* _WHAT IS BEING ASKED_: Take every line from the records below that includes the word "days".

GIVEN INFORMATION Block Start

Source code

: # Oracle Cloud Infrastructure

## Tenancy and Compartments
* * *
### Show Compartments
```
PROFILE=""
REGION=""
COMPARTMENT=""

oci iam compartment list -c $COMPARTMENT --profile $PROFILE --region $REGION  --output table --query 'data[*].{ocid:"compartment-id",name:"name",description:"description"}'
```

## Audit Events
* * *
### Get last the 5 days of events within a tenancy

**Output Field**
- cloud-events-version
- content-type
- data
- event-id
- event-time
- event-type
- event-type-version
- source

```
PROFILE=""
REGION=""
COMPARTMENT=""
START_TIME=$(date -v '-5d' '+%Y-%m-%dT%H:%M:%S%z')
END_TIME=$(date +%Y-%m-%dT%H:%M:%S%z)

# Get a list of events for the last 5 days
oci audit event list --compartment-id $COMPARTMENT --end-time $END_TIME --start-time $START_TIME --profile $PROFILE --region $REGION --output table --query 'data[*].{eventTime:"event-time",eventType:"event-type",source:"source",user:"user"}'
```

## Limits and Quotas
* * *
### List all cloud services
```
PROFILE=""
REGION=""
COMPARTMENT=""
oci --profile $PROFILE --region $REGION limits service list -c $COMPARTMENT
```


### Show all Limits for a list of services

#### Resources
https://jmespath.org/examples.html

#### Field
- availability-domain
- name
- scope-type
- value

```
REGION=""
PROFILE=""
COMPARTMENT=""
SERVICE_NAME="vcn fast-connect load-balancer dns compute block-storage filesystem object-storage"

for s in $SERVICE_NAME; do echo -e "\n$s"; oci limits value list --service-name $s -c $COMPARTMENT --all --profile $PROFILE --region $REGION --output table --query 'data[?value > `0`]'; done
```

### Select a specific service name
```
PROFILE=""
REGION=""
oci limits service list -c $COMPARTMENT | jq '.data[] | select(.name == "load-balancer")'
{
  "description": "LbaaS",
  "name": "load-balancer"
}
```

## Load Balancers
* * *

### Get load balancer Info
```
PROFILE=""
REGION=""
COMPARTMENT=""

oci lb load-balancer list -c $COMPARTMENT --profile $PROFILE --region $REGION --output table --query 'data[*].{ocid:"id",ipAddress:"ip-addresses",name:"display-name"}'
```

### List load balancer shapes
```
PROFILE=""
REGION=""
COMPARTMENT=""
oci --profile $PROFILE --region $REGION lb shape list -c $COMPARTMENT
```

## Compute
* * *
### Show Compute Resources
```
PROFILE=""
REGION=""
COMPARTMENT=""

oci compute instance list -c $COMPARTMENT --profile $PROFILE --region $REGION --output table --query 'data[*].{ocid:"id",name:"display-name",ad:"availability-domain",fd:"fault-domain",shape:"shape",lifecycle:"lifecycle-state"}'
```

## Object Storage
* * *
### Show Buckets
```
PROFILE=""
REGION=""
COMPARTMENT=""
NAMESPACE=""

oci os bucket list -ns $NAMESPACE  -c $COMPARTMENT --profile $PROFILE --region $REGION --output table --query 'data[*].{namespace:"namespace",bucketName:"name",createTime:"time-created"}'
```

GIVEN INFORMATION Block End

* _YOUR SOLUTION_:
### Get last the 5 days of events within a tenancy
# Get a list of events for the last 5 days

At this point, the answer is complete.